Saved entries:
───

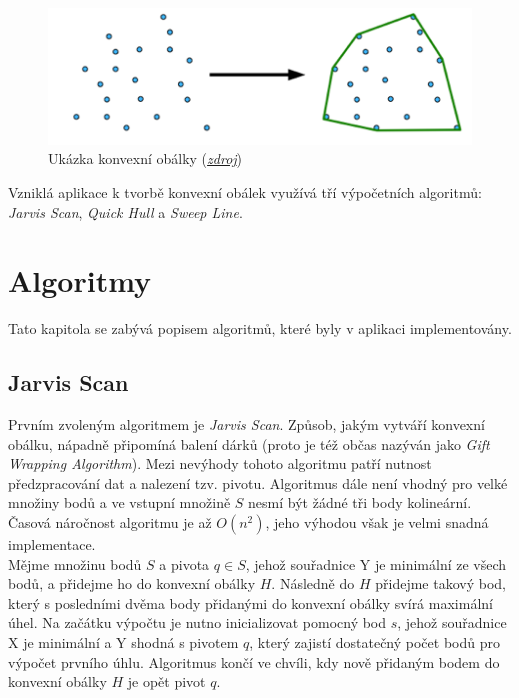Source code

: \documentclass[a4paper, 12pt]{article}
\begin{document}
\begin{figure}[h!]
	\centering
	\includegraphics[width=13cm]{./pictures/ch.png}
	\caption{Ukázka konvexní obálky (\href{http://mind.cs.byu.edu/courses/312/projects/project2_files/ConvexHull_python.php}{\textsl{zdroj}})}
\end{figure}

Vzniklá aplikace k tvorbě konvexní obálek využívá tří výpočetních algoritmů: \textit{Jarvis Scan}, \textit{Quick Hull} a \textit{Sweep Line}.

\section{Algoritmy}
Tato kapitola se zabývá popisem algoritmů, které byly v aplikaci implementovány. 

\subsection{Jarvis Scan}
Prvním zvoleným algoritmem je \textit{Jarvis Scan}. Způsob, jakým vytváří konvexní obálku, nápadně připomíná balení dárků (proto je též občas nazýván jako \textit{Gift Wrapping Algorithm}). Mezi nevýhody tohoto algoritmu patří nutnost předzpracování dat a nalezení tzv. pivotu. Algoritmus dále není vhodný pro velké množiny bodů a ve vstupní množině $S$ nesmí být žádné tři body kolineární. Časová náročnost algoritmu je až $O(n^2)$, jeho výhodou však je velmi snadná implementace.\\

Mějme množinu bodů $S$ a pivota $q \in S$, jehož souřadnice Y je minimální ze všech bodů, a přidejme ho do konvexní obálky $H$. Následně do $H$ přidejme takový bod, který s posledními dvěma body přidanými do konvexní obálky svírá maximální úhel. Na začátku výpočtu je nutno inicializovat pomocný bod $s$, jehož souřadnice X je minimální a Y shodná s pivotem $q$, který zajistí dostatečný počet bodů pro výpočet prvního úhlu. Algoritmus končí ve chvíli, kdy nově přidaným bodem do konvexní obálky $H$ je opět pivot $q$. \\
\end{document}
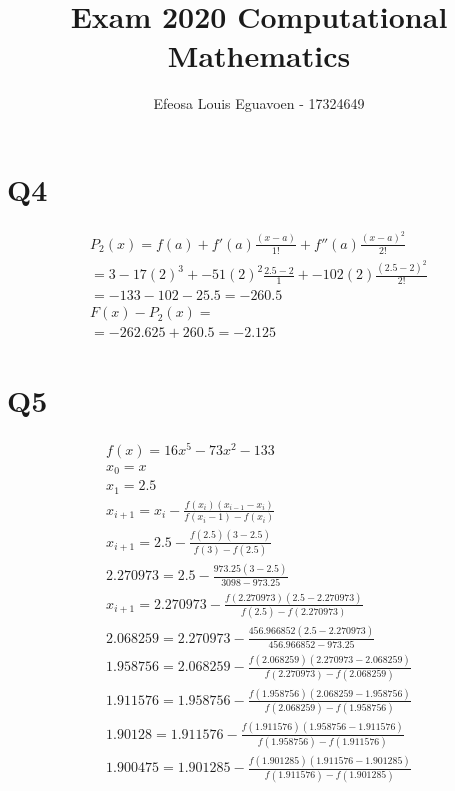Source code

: \documentclass[11pt]{article} %
\title{Exam 2020 Computational Mathematics}
\author{Efeosa Louis Eguavoen - 17324649}
\begin{document}
\maketitle

\section{Q4}
\begin{equation} 
	\begin{split}
P_2(x) = f(a) + f'(a)\frac{(x-a)}{1!} + f''(a)\frac{(x-a)^2}{2!} \\
 = 3-17(2)^3+-51(2)^2\frac{2.5-2}{1}+ -102(2)\frac{(2.5-2)^2}{2!}\\
 =-133-102-25.5 =  -260.5\\
 F(x) - P_2(x)  =\\
=  -262.625 + 260.5 = -2.125
	\end{split}
\end{equation}
\section{Q5}
\begin{equation}
\begin{split}
f(x) = 16x^5 - 73x^2 -133\\
x_0 = x \\ x_1 = 2.5 \\
x_{i+1} = x_i - \frac{f(x_i)(x_{i-1}-x_i)}{f(x_i-1)-f(x_i)}\\
x_{i+1} = 2.5 - \frac{f(2.5)(3-2.5)}{f(3)-f(2.5)}\\
2.270973 = 2.5 - \frac{973.25(3-2.5)}{3098-973.25}\\
x_{i+1} = 2.270973 - \frac{f(2.270973)(2.5-2.270973)}{f(2.5)-f(2.270973)}\\
2.068259 = 2.270973 - \frac{456.966852(2.5-2.270973)}{456.966852-973.25}\\
1.958756 =2.068259 - \frac{f(2.068259)(2.270973-2.068259)}{f(2.270973)-f(2.068259)}\\
1.911576 =1.958756 - \frac{f(1.958756)(2.068259-1.958756)}{f(2.068259)-f(1.958756)}\\
1.90128 =1.911576 - \frac{f(1.911576)(1.958756-1.911576)}{f(1.958756)-f(1.911576)}\\
1.900475 =1.901285 - \frac{f(1.901285)(1.911576-1.901285)}{f(1.911576)-f(1.901285)}\\
\end{split}
\end{equation}
\end{document}
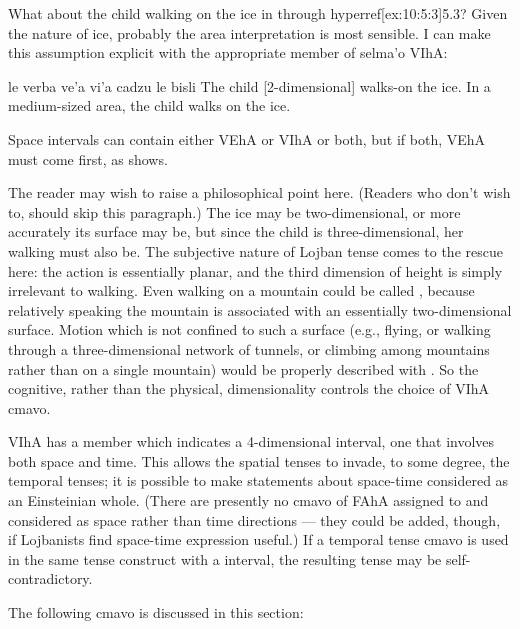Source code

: What about the child walking on the ice in  through hyperref[ex:10:5:3]{5.3}? Given the nature of ice, probably the
    area interpretation is most sensible. I can make this
    assumption explicit with the appropriate member of selma'o
    VIhA:
\begin{example}
le verba ve'a vi'a\n
\T	cadzu le bisli\n
The child  [2-dimensional]\n
\T	walks-on the ice.\n
In a medium-sized area, the child walks on the ice.
\end{example}

Space intervals can contain either VEhA or VIhA or both, but if
    both, VEhA must come first, as 
    shows. 

The reader may wish to raise a philosophical point here.
    (Readers who don't wish to, should skip this paragraph.) The
    ice may be two-dimensional, or more accurately its surface may
    be, but since the child is three-dimensional, her walking must
    also be. The subjective nature of Lojban tense comes to the
    rescue here: the action is essentially planar, and the third
    dimension of height is simply irrelevant to walking. Even
    walking on a mountain could be called , because
    relatively speaking the mountain is associated with an
    essentially two-dimensional surface. Motion which is not
    confined to such a surface (e.g., flying, or walking through a
    three-dimensional network of tunnels, or climbing among
    mountains rather than on a single mountain) would be properly
    described with . So the cognitive, rather than the
    physical, dimensionality controls the choice of VIhA cmavo.

VIhA has a member  which indicates a 4-dimensional
    interval, one that involves both space and time. This allows
    the spatial tenses to invade, to some degree, the temporal
    tenses; it is possible to make statements about space-time
    considered as an Einsteinian whole. (There are presently no
    cmavo of FAhA assigned to  and 
    considered as space rather than time directions --- they could
    be added, though, if Lojbanists find space-time expression
    useful.) If a temporal tense cmavo is used in the same tense
    construct with a  interval, the resulting tense may be
    self-contradictory.



The following cmavo is discussed in this section:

───

Every line in the data above that contains the word "tenses" should be copied.

    the spatial tenses to invade, to some degree, the temporal
    tenses; it is possible to make statements about space-time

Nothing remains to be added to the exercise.